The need for calm
“It’s a mad world!” goes the song. Actually, the world isn’t crazy. We are. The human race, that is. All the problems in the world have been created by people or, rather, human minds. And all our creations – good, bad or indifferent – start in the mind. For the mind to be clear, it must be calm.
Especially at this time of year, it is easy for the mind to go into overdrive and, if we are not careful, we can end up exhausted. We might (frequently, perhaps!) experience the stop-the-world-I-want-to-get-off type of feeling. That is a strong signal that the mind needs to pause.
Three easy steps
There are three simple steps that can help restore equilibrium:
- Stop – just pause whatever you are doing for a few moments
- Breathe in – feel the abdomen move as you inhale
- Breathe out – and let your tension go
The breath is like a bridge between the body and the mind. If the mind is agitated, the breathing tends to be shallower and faster and the body is in a state of increased tension. Conversely, we know from experience that when the mind is calm, the breath tends to be slower and smoother. If we can train ourselves to be aware of this rhythm, we begin to have greater awareness of our body and our emotional and mental reactions. It is a common technique to be aware of the breath during meditation but the development of mindfulness extends this practice into activity, which of course is more difficult because we have to engage the mind in actions as well as the breath. The rewards, however, are truly life-changing.

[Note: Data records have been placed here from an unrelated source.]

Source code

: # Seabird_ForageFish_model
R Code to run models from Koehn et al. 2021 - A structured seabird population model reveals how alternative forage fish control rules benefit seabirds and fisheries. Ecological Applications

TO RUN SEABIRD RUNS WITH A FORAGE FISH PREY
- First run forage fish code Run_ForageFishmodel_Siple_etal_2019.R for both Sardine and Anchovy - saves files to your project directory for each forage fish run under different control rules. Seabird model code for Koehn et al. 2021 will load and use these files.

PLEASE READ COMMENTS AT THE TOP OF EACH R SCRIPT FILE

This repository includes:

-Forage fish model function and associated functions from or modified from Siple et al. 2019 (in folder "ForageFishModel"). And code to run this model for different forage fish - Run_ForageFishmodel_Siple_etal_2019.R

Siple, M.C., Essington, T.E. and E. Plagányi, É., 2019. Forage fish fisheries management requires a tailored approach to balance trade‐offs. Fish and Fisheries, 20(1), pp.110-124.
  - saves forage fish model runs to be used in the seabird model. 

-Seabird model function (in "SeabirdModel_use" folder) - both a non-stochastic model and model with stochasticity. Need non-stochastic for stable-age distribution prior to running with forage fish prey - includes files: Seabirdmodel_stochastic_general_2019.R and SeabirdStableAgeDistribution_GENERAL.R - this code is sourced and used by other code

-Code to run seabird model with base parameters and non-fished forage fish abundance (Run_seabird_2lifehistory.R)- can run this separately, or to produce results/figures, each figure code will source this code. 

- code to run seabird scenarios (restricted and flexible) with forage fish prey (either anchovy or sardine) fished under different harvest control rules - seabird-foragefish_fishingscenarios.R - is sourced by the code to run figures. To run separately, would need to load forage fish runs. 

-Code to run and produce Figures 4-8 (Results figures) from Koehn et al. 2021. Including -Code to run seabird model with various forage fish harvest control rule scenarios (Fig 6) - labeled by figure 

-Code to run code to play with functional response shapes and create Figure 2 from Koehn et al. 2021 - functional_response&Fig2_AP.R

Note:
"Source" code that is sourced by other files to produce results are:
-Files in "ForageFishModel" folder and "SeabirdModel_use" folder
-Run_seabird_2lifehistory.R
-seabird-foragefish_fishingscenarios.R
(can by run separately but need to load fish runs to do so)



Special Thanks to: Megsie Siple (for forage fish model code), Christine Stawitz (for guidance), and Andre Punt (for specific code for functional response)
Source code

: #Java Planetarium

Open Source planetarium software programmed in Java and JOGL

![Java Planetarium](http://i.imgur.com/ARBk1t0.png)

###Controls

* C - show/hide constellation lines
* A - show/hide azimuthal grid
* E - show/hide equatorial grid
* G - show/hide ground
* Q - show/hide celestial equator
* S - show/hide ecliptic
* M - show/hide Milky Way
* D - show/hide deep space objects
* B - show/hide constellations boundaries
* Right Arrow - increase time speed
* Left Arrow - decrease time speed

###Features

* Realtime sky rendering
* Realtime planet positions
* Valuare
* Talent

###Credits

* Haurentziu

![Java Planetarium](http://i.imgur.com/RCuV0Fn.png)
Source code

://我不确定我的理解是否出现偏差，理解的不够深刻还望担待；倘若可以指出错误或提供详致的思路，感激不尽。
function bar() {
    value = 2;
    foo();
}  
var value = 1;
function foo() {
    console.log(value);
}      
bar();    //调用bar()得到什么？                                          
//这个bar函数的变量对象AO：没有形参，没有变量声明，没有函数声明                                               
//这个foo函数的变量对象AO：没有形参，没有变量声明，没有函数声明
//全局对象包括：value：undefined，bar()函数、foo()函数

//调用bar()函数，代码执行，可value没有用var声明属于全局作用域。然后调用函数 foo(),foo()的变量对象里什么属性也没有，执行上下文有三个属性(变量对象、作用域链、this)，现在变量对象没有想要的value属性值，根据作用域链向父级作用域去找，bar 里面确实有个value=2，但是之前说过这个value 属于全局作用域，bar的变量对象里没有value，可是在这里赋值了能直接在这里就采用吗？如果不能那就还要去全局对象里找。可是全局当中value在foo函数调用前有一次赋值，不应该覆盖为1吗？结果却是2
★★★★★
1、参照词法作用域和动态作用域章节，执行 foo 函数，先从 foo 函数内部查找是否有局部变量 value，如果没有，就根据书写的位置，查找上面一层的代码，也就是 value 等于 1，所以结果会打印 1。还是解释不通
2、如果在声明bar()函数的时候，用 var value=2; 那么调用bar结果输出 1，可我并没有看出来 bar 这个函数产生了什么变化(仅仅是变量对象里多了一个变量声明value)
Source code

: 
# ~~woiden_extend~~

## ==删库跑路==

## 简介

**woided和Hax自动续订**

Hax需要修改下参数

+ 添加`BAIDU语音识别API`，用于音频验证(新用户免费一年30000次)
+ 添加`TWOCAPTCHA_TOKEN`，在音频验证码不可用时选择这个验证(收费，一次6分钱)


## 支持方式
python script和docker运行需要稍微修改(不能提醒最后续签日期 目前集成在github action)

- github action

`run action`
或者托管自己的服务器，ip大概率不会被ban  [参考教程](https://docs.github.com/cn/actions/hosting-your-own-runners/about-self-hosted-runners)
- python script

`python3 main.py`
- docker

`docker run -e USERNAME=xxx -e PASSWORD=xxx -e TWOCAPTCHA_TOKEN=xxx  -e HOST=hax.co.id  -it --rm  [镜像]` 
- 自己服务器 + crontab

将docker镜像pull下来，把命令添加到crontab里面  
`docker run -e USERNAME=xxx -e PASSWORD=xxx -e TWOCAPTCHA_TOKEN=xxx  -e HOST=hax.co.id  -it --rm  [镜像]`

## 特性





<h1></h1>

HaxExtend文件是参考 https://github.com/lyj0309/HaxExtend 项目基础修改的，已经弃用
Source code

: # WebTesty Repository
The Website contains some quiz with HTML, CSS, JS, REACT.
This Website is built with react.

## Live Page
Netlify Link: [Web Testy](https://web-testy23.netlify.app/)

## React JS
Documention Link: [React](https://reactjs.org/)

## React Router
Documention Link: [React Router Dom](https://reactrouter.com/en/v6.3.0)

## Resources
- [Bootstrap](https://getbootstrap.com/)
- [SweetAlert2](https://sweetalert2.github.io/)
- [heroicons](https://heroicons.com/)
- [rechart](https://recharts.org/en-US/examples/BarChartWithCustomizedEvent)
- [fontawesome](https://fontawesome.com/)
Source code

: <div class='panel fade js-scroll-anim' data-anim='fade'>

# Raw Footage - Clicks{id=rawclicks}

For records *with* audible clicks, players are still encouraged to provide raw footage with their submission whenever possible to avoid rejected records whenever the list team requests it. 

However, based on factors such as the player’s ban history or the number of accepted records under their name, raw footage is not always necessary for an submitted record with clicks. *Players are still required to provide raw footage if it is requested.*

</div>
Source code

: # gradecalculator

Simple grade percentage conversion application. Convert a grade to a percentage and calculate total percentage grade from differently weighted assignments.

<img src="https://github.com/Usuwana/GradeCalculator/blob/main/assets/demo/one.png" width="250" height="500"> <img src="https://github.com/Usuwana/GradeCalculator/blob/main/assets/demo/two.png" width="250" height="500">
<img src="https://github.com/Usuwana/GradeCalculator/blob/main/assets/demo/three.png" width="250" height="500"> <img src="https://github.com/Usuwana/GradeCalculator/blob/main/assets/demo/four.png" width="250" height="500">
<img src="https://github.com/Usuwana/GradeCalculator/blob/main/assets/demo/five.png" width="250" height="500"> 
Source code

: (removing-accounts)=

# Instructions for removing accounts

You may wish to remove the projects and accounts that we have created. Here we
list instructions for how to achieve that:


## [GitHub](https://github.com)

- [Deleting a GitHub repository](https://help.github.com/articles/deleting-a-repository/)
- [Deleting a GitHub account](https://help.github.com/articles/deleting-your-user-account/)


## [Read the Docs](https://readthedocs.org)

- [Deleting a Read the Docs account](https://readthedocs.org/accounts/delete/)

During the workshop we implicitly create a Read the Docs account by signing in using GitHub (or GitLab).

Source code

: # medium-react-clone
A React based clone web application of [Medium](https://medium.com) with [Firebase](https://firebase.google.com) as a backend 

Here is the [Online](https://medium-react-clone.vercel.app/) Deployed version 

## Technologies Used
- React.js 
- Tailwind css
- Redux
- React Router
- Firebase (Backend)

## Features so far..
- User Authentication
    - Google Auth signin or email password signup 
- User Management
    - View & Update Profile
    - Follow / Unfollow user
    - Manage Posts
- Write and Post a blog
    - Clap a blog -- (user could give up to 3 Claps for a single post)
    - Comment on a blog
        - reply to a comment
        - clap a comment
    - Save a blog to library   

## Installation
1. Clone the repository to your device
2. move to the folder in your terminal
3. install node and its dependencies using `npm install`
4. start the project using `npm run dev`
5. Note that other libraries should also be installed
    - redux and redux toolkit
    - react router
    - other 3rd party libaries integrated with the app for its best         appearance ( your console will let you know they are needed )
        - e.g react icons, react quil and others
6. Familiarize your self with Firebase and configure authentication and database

Awareness of breath acts like an anchor. An anchored boat stays where it is even if the wind is strong and the waves and currents of the sea are running wild. Without the anchor, the boat is tossed around and is prey to the whims of the sea. Our minds are very much like that. Without some form of stability, the mind is drawn into endless distractions and is subject to the surges of our emotions, which can often sow the seeds for unpleasant effects later on. They also waste precious energy. Being aware of the gentle movement of the abdomen as we breathe is easy and has the effect of slowing the mind down and of centring the body’s energy at the same time.